A Federação das Indústrias de Santa Catarina (FIESC) manifestou ao governo do estado a preocupação com um potencial fechamento das atividades econômicas, posicionamento que coincide com o das demais entidades que integram o Conselho das Federações Empresariais de Santa Catarina (COFEM). Em ligação ao governador Carlos Moisés, na manhã do último sábado (27), o presidente da entidade, Mario Cezar de Aguiar, argumentou que o trabalho nas indústrias é seguro e que a atividade industrial é essencial, inclusive para gerar os recursos necessários para combater a pandemia.

“A vida está sempre em primeiro lugar. Não há contradição entre a manutenção da atividade fabril e a proteção à saúde das pessoas.

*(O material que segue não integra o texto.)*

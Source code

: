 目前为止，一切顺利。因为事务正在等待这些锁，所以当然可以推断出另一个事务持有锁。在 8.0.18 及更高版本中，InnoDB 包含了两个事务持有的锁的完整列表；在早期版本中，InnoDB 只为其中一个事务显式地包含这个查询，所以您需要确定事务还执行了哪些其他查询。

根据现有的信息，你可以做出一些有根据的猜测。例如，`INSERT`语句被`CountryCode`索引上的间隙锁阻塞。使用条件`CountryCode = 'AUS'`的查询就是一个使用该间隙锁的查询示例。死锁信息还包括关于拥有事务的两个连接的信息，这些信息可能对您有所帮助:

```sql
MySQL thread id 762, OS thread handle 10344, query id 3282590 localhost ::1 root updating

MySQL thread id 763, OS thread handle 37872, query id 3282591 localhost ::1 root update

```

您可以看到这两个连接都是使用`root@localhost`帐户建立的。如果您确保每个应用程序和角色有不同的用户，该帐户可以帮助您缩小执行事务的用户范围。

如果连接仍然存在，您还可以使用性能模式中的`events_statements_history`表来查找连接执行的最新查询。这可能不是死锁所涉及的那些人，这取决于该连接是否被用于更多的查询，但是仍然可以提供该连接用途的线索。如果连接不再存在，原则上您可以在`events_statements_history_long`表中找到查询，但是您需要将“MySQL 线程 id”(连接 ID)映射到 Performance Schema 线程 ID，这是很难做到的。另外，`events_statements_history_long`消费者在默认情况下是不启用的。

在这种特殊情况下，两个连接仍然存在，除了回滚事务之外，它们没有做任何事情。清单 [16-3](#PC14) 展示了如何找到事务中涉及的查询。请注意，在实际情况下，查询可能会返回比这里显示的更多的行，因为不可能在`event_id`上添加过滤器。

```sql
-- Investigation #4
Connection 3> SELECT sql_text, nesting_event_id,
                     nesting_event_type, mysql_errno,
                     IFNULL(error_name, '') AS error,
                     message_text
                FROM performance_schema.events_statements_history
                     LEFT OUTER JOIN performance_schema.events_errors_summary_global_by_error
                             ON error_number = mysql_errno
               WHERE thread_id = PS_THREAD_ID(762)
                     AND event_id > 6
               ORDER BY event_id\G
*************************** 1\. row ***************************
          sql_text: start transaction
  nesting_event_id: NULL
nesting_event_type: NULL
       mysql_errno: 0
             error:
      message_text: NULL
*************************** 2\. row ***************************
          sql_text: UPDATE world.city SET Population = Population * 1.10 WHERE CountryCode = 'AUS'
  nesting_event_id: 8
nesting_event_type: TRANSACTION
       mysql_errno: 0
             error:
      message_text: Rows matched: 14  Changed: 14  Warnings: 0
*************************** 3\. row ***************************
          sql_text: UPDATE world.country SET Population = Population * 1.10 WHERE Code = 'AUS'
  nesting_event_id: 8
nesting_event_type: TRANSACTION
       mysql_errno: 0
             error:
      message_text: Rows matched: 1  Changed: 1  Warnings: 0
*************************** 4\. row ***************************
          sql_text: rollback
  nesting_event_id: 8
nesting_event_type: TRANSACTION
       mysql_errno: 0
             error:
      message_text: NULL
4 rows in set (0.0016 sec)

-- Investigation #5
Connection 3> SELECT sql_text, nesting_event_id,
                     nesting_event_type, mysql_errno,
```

Os profissionais estão seguros dentro das fábricas, pois os protocolos são rigorosos e seguidos à risca”, diz Aguiar. “A disseminação do vírus ocorre em outras circunstâncias e, por isso, o mais importante neste momento é a observância dos protocolos, especialmente no que se refere a evitar as aglomerações, o que exige a consciência das pessoas quanto ao momento crítico da pandemia”, acrescentou, lembrando que a eficácia dos lockdowns têm sido questionada internacionalmente.

O presidente da FIESC também lembrou que a atividade industrial faz parte de uma cadeia essencial, e, por isso, sua interrupção teria graves consequências, inclusive para produção de alimentos, bebidas, embalagens e outros itens necessários ao enfrentamento da pandemia, bem como à geração dos impostos, sem os quais o governo não teria como atuar durante a crise. “A indústria está comprometida com a sociedade e, desde o início da crise, desenvolveu inúmeras ações de apoio, desde a doação de recursos por meio do fundo Fera, o conserto e aquisição de respiradores, até a elaboração de protocolos de segurança para os diversos setores da atividade econômica, necessários para conciliar a produção e a saúde dos catarinenses”, finaliza Aguiar.